Koordination auf europäischer Ebene

Die EU-weite Koordination und Kooperation im Bereich Cybersicherheit ist ein weiteres Kernelement des Richtlinienvorschlags. So würde die Richtlinie alle EU-Mitgliedsstaaten dazu verpflichten, sogenannte „Computer security incident response teams“ (CSIRTs) zu bestimmen, welche sich über eine neue Kooperationsgruppe, das sogenannte „CSIRTs-Netzwerk“, koordinieren würden. Um die Umsetzung der NIS 2 weiter zu harmonisieren, soll eine „NIS Cooperation Group“ eingerichtet werden. Diese setzt sich neben Vertretern der einzelnen EU-Mitgliedsstaaten aus Vertretern der Europäischen Cybersicherheitsagentur (ENISA) und der Kommission zusammen. Zusätzlich soll ein „European cyber crises liaison organisation network“ (EU-CyCLONe) ins Leben gerufen werden, um die Vorbereitung für und den Umgang mit großflächigen und länderübergreifenden Cybersicherheitsvorfällen zu koordinieren.

Weiterer Prozess

Das Europäische Parlament und der Rat der Europäischen Union müssen sich nun zu dem Richtlinienvorschlag der Kommission positionieren. Daraufhin werden sie in den sogenannten Trilogverhandlungen einen Kompromiss aushandeln, welcher in der formellen Beschließung des Gesetzes mündet.

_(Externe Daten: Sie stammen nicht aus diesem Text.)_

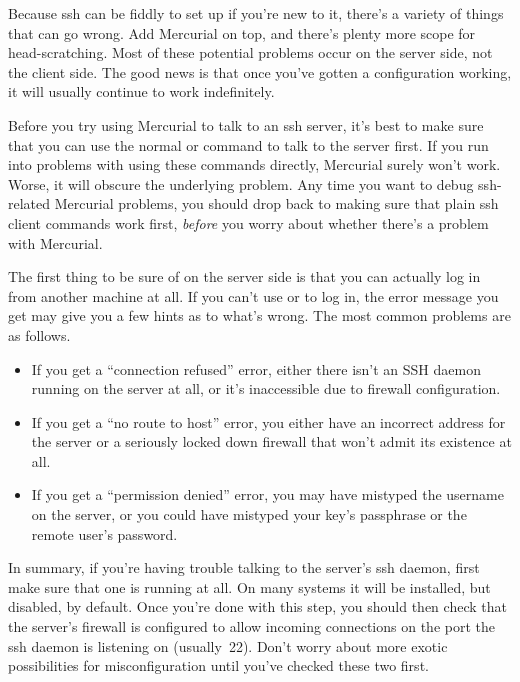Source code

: Because ssh can be fiddly to set up if you're new to it, there's a
variety of things that can go wrong.  Add Mercurial on top, and
there's plenty more scope for head-scratching.  Most of these
potential problems occur on the server side, not the client side.  The
good news is that once you've gotten a configuration working, it will
usually continue to work indefinitely.

Before you try using Mercurial to talk to an ssh server, it's best to
make sure that you can use the normal  or 
command to talk to the server first.  If you run into problems with
using these commands directly, Mercurial surely won't work.  Worse, it
will obscure the underlying problem.  Any time you want to debug
ssh-related Mercurial problems, you should drop back to making sure
that plain ssh client commands work first, \emph{before} you worry
about whether there's a problem with Mercurial.

The first thing to be sure of on the server side is that you can
actually log in from another machine at all.  If you can't use
 or  to log in, the error message you get
may give you a few hints as to what's wrong.  The most common problems
are as follows.
\begin{itemize}
\item If you get a ``connection refused'' error, either there isn't an
  SSH daemon running on the server at all, or it's inaccessible due to
  firewall configuration.
\item If you get a ``no route to host'' error, you either have an
  incorrect address for the server or a seriously locked down firewall
  that won't admit its existence at all.
\item If you get a ``permission denied'' error, you may have mistyped
  the username on the server, or you could have mistyped your key's
  passphrase or the remote user's password.
\end{itemize}
In summary, if you're having trouble talking to the server's ssh
daemon, first make sure that one is running at all.  On many systems
it will be installed, but disabled, by default.  Once you're done with
this step, you should then check that the server's firewall is
configured to allow incoming connections on the port the ssh daemon is
listening on (usually~22).  Don't worry about more exotic
possibilities for misconfiguration until you've checked these two
first.

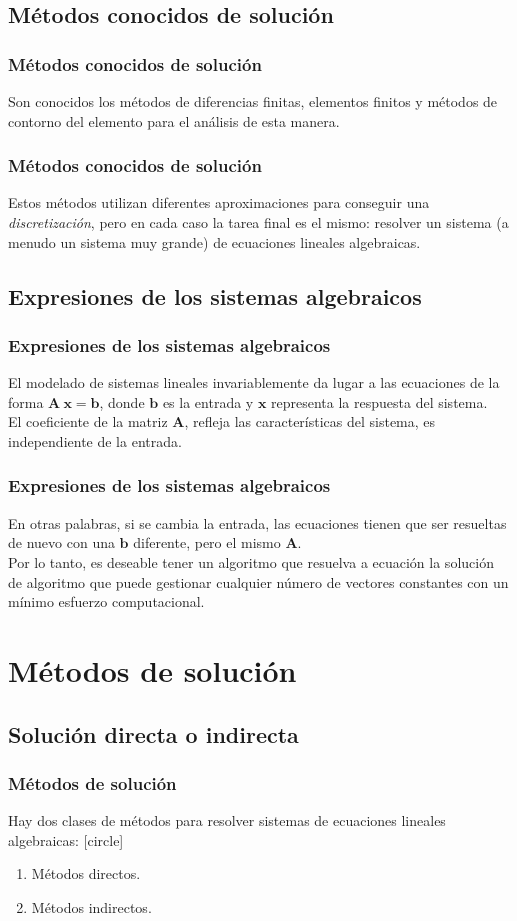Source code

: \subsection{Métodos conocidos de solución}
\begin{frame}
\frametitle{Métodos conocidos de solución}
Son conocidos los métodos de diferencias finitas, elementos finitos y métodos de contorno del elemento para el análisis de esta manera.
\end{frame}
\begin{frame}
\frametitle{Métodos conocidos de solución}
Estos métodos utilizan diferentes aproximaciones para conseguir una \textit{discretización}, pero en cada caso la tarea final es el mismo: resolver un sistema (a menudo un sistema muy grande) de ecuaciones lineales algebraicas.
\end{frame}
\subsection*{Expresiones de los sistemas algebraicos}
\begin{frame}
\frametitle{Expresiones de los sistemas algebraicos}
El modelado de sistemas lineales invariablemente da lugar a las ecuaciones de la forma $\mathbf{A \:x} = \mathbf{b}$, donde $\mathbf{b}$ es la entrada y $\mathbf{x}$ representa la respuesta del sistema.
\\
\bigskip
El coeficiente de la matriz $\mathbf{A}$, refleja las características del sistema, es independiente
de la entrada.
\end{frame}
\begin{frame}
\frametitle{Expresiones de los sistemas algebraicos}
En otras palabras, si se cambia la entrada, las ecuaciones tienen que ser resueltas de nuevo con una $\mathbf{b}$ diferente, pero el mismo $\mathbf{A}$. 
\\
\bigskip
Por lo tanto, es deseable tener un algoritmo que resuelva a ecuación la solución de algoritmo que puede gestionar cualquier número de vectores constantes con un mínimo esfuerzo computacional.
\end{frame}
\section{Métodos de solución}
\subsection{Solución directa o indirecta}
\begin{frame}
\frametitle{Métodos de solución}
Hay dos clases de métodos para resolver sistemas de ecuaciones lineales algebraicas:
[circle]
\begin{enumerate}[<+->]	
\item Métodos directos.
\item Métodos indirectos.
\end{enumerate}
\end{frame}
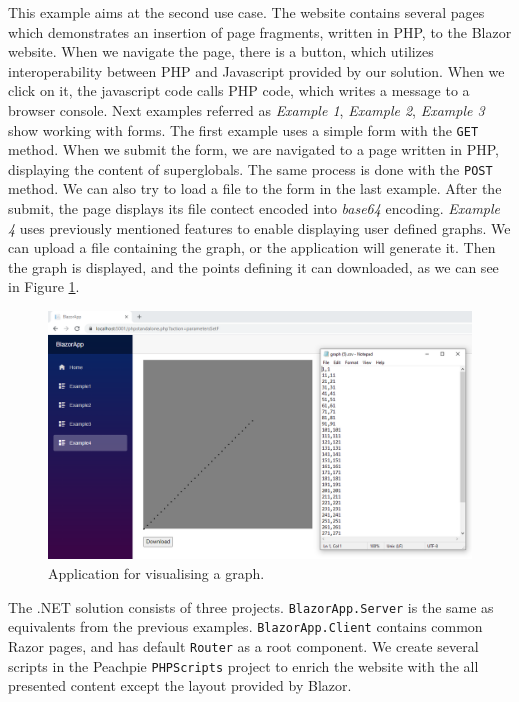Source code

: This example aims at the second use case.
The website contains several pages which demonstrates an insertion of page fragments, written in PHP, to the Blazor website.
When we navigate the page, there is a button, which utilizes interoperability between PHP and Javascript provided by our solution.
When we click on it, the javascript code calls PHP code, which writes a message to a browser console.
Next examples referred as \textit{Example 1}, \textit{Example 2}, \textit{Example 3} show working with forms.
The first example uses a simple form with the \texttt{GET} method.
When we submit the form, we are navigated to a page written in PHP, displaying the content of superglobals.
The same process is done with the \texttt{POST} method.
We can also try to load a file to the form in the last example.
After the submit, the page displays its file contect encoded into \textit{base64} encoding.
\textit{Example 4} uses previously mentioned features to enable displaying user defined graphs.
We can upload a file containing the graph, or the application will generate it.
Then the graph is displayed, and the points defining it can downloaded, as we can see in Figure \ref{img27:graph}.
\par
\begin{figure}[b!]
\centering
\includegraphics[scale=0.4]{./img/graph}
\caption{Application for visualising a graph.}
\label{img27:graph}
\end{figure} 
\par
The .NET solution consists of three projects.
\texttt{BlazorApp.Server} is the same as equivalents from the previous examples.
\texttt{BlazorApp.Client} contains common Razor pages, and has default \texttt{Router} as a root component.
We create several scripts in the Peachpie \texttt{PHPScripts} project to enrich the website with the all presented content except the layout provided by Blazor.
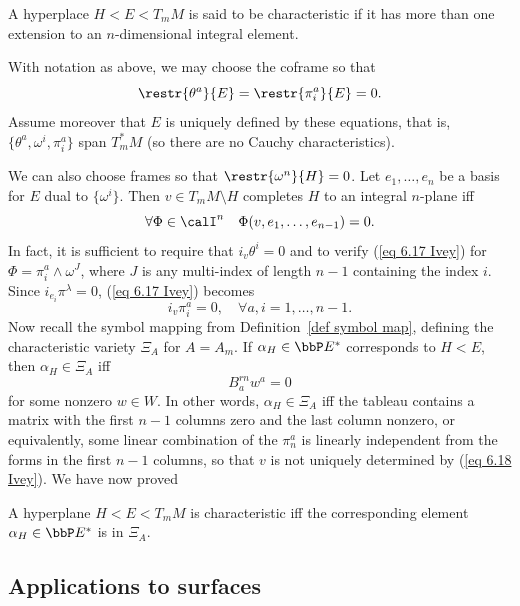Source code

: \begin{defn}
    A hyperplace $H<E<T_mM$ is said to be characteristic if it has more than one extension to an $n$-dimensional integral element.
\end{defn}

With notation as above, we may choose the coframe so that 
\[\restr{\theta^a}{E}=\restr{\pi^a_i}{E}=0.\]
Assume moreover that $E$ is uniquely defined by these equations, that is, $\{\theta^a,\omega^i,\pi^a_i\}$ span $T_m^\ast M$ (so there are no Cauchy characteristics).

We can also choose frames so that $\restr{\omega^n}{H}=0$. Let $e_1,\ldots,e_n$ be a basis for $E$ dual to $\{\omega^i\}$. Then $v\in T_mM\setminus H$ completes $H$ to an integral $n$-plane iff 
\[\forall\Phi \in\calI^n\quad \Phi (v,e_1,\ldots,e_{n-1})=0.\label{eq 6.17 Ivey}\]
In fact, it is sufficient to require that $i_v \theta^i=0$ and to verify (\ref{eq 6.17 Ivey}) for $\Phi=\pi^a_i\wedge \omega^J$, where $J$ is any multi-index of length $n-1$ containing the index $i$. Since $i_{e_i}\pi^\lambda=0$, (\ref{eq 6.17 Ivey}) becomes 
\[i_v\pi^a_i=0,\quad  \forall a, i=1,\ldots,n-1.\label{eq 6.18 Ivey}\]
Now recall the symbol mapping from Definition~\ref{def symbol map}, defining the characteristic variety $\Xi_A$ for $A=A_m$. If $\alpha_H\in \bbP E^\ast$ corresponds to $H<E$, then $\alpha_H\in \Xi_A$ iff 
\[B^{rn}_a w^a=0\]
for some nonzero $w\in W$. In other words, $\alpha_H\in\Xi_A$ iff the tableau contains a matrix with the first $n-1$ columns zero and the last column nonzero, or equivalently, some linear combination of the $\pi^a_n$ is linearly independent from the forms in the first $n-1$ columns, so that $v$ is not uniquely determined by (\ref{eq 6.18 Ivey}). We have now proved 
\begin{thm}
    A hyperplane $H<E<T_mM$ is characteristic iff the corresponding element $\alpha_H\in\bbP E^\ast$ is in $\Xi_A$.
\end{thm}









\subsection{Applications to surfaces}


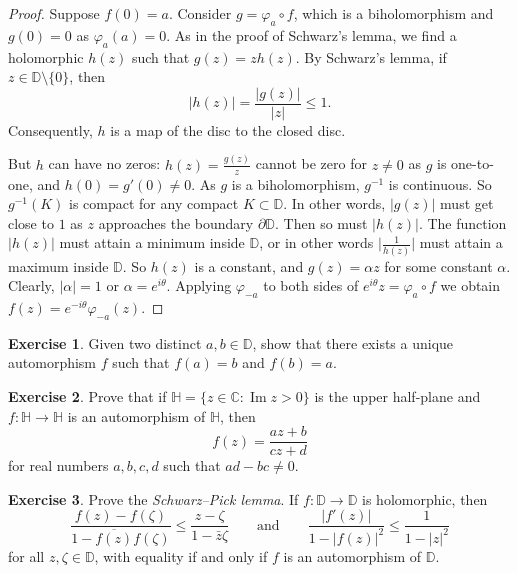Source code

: \documentclass[12pt,openany]{book}
\renewcommand{\Im}{\operatorname{Im}}
\newcommand{\sabs}[1]{\lvert {#1} \rvert}
\newcommand{\babs}[1]{\bigl\lvert {#1} \bigr\rvert}
\newcommand{\abs}[1]{\left\lvert {#1} \right\rvert}
\newcommand{\C}{{\mathbb{C}}}
\newcommand{\D}{{\mathbb{D}}}
\newcommand{\bH}{{\mathbb{H}}}
\newcommand{\myindex}[1]{#1\index{#1}}
\theoremstyle{plain}
\theoremstyle{remark}
\theoremstyle{definition}
\newenvironment{exbox}{%
    \def\FrameCommand{\vrule width 1pt \relax\hspace {10pt}}%
    \MakeFramed {\advance \hsize -\width \FrameRestore }%
}{%
    \endMakeFramed
}
\theoremstyle{exercise}
\newtheorem{exercise}{Exercise}[section]
\theoremstyle{example}
\begin{document}
\begin{proof}
Suppose $f(0) = a$.
Consider $g = \varphi_a \circ f$, which is a biholomorphism
and $g(0) = 0$ as
$\varphi_a(a) = 0$.
As in the proof of Schwarz's lemma, we find a holomorphic $h(z)$
such that $g(z) = z h(z)$.  By
Schwarz's lemma, if $z \in \D \setminus \{ 0 \}$, then
\begin{equation*}
\sabs{h(z)} = \frac{\sabs{g(z)}}{\sabs{z}} \leq 1 .
\end{equation*}
Consequently, $h$ is a map of the disc to the closed disc.

But $h$ can have no zeros:
$h(z) = \frac{g(z)}{z}$ cannot be zero for $z \not= 0$ as $g$ is one-to-one,
and $h(0) = g'(0) \not= 0$.  As $g$ is a biholomorphism, $g^{-1}$ is
continuous. So $g^{-1}(K)$ is compact for any compact $K \subset \D$.
In other words, $\sabs{g(z)}$ must get close to $1$ as $z$
approaches the boundary $\partial \D$.  Then so must $\sabs{h(z)}$.
The function
$\sabs{h(z)}$ must attain a minimum inside $\D$, or in other
words $\babs{\frac{1}{h(z)}}$ must attain a maximum inside $\D$.  So $h(z)$
is a constant, and $g(z) = \alpha z$ for some constant $\alpha$.
Clearly, 
$\sabs{\alpha} = 1$ or $\alpha = e^{i\theta}$.  Applying
$\varphi_{-a}$ to both sides of $e^{i\theta} z = \varphi_a \circ f$
we obtain $f(z) = e^{-i\theta} \varphi_{-a}(z)$.
\end{proof}

\begin{exbox}
\begin{exercise}
Given two distinct $a,b \in \D$, show that there exists a unique automorphism
$f$ such that $f(a) = b$ and $f(b) = a$.
\end{exercise}

\begin{exercise}
Prove that if $\bH = \{ z \in \C : \Im z > 0 \}$ is the upper half-plane
and $f \colon \bH \to \bH$ is an automorphism of $\bH$, then
\begin{equation*}
f(z) = \frac{a z +b}{c z + d}
\end{equation*}
for real numbers $a,b,c,d$ such that $ad-bc \not= 0$.
\end{exercise}

\begin{exercise}
Prove the \emph{\myindex{Schwarz--Pick lemma}}.
If $f \colon \D \to \D$ is holomorphic, then
\begin{equation*}
\frac{f(z)-f(\zeta)}{1-\overline{f(z)}f(\zeta)} \leq
\frac{z-\zeta}{1-\bar{z}\zeta} 
\qquad
\text{and}
\qquad
\frac{\abs{f'(z)}}{1-\abs{f(z)}^2} \leq
\frac{1}{1-\abs{z}^2}
\end{equation*}
for all $z,\zeta \in \D$,
with equality if and only if $f$ is an automorphism of $\D$.
\end{exercise}
\end{exbox}
\end{document}
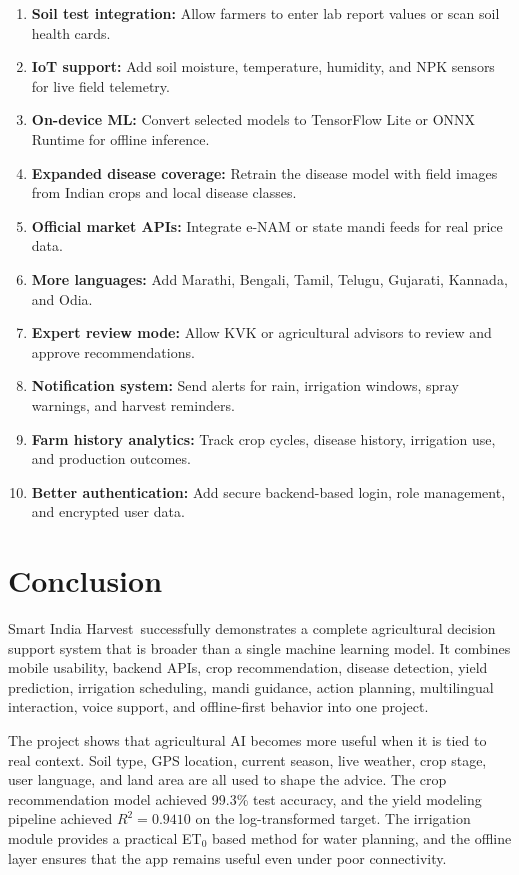 \documentclass[12pt,a4paper]{report}
\newcommand{\ProjectName}{Smart India Harvest}
\begin{document}
\begin{enumerate}[leftmargin=1.5em]
  \item \textbf{Soil test integration:} Allow farmers to enter lab report values or scan soil health cards.
  \item \textbf{IoT support:} Add soil moisture, temperature, humidity, and NPK sensors for live field telemetry.
  \item \textbf{On-device ML:} Convert selected models to TensorFlow Lite or ONNX Runtime for offline inference.
  \item \textbf{Expanded disease coverage:} Retrain the disease model with field images from Indian crops and local disease classes.
  \item \textbf{Official market APIs:} Integrate e-NAM or state mandi feeds for real price data.
  \item \textbf{More languages:} Add Marathi, Bengali, Tamil, Telugu, Gujarati, Kannada, and Odia.
  \item \textbf{Expert review mode:} Allow KVK or agricultural advisors to review and approve recommendations.
  \item \textbf{Notification system:} Send alerts for rain, irrigation windows, spray warnings, and harvest reminders.
  \item \textbf{Farm history analytics:} Track crop cycles, disease history, irrigation use, and production outcomes.
  \item \textbf{Better authentication:} Add secure backend-based login, role management, and encrypted user data.
\end{enumerate}

\singlespacing

\chapter{Conclusion}
\doublespacing

\ProjectName\ successfully demonstrates a complete agricultural decision support system that is broader than a single machine learning model. It combines mobile usability, backend APIs, crop recommendation, disease detection, yield prediction, irrigation scheduling, mandi guidance, action planning, multilingual interaction, voice support, and offline-first behavior into one project.

The project shows that agricultural AI becomes more useful when it is tied to real context. Soil type, GPS location, current season, live weather, crop stage, user language, and land area are all used to shape the advice. The crop recommendation model achieved 99.3\% test accuracy, and the yield modeling pipeline achieved $R^2 = 0.9410$ on the log-transformed target. The irrigation module provides a practical ET$_0$ based method for water planning, and the offline layer ensures that the app remains useful even under poor connectivity.
\end{document}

Danach sollen die EU-Mitgliedsstaaten 18 Monate Zeit haben, um die Richtlinie in nationales Recht umzusetzen. Mit einer Verabschiedung vor Ende 2021 ist nicht zu rechnen. Der VKU begleitet den Prozess in Brüssel eng und wird die kommunalwirtschaftliche Position in den Prozess einbringen. Hierzu steht er im engen Austausch mit den europäischen Dachverbänden SGI Europe und CEDEC.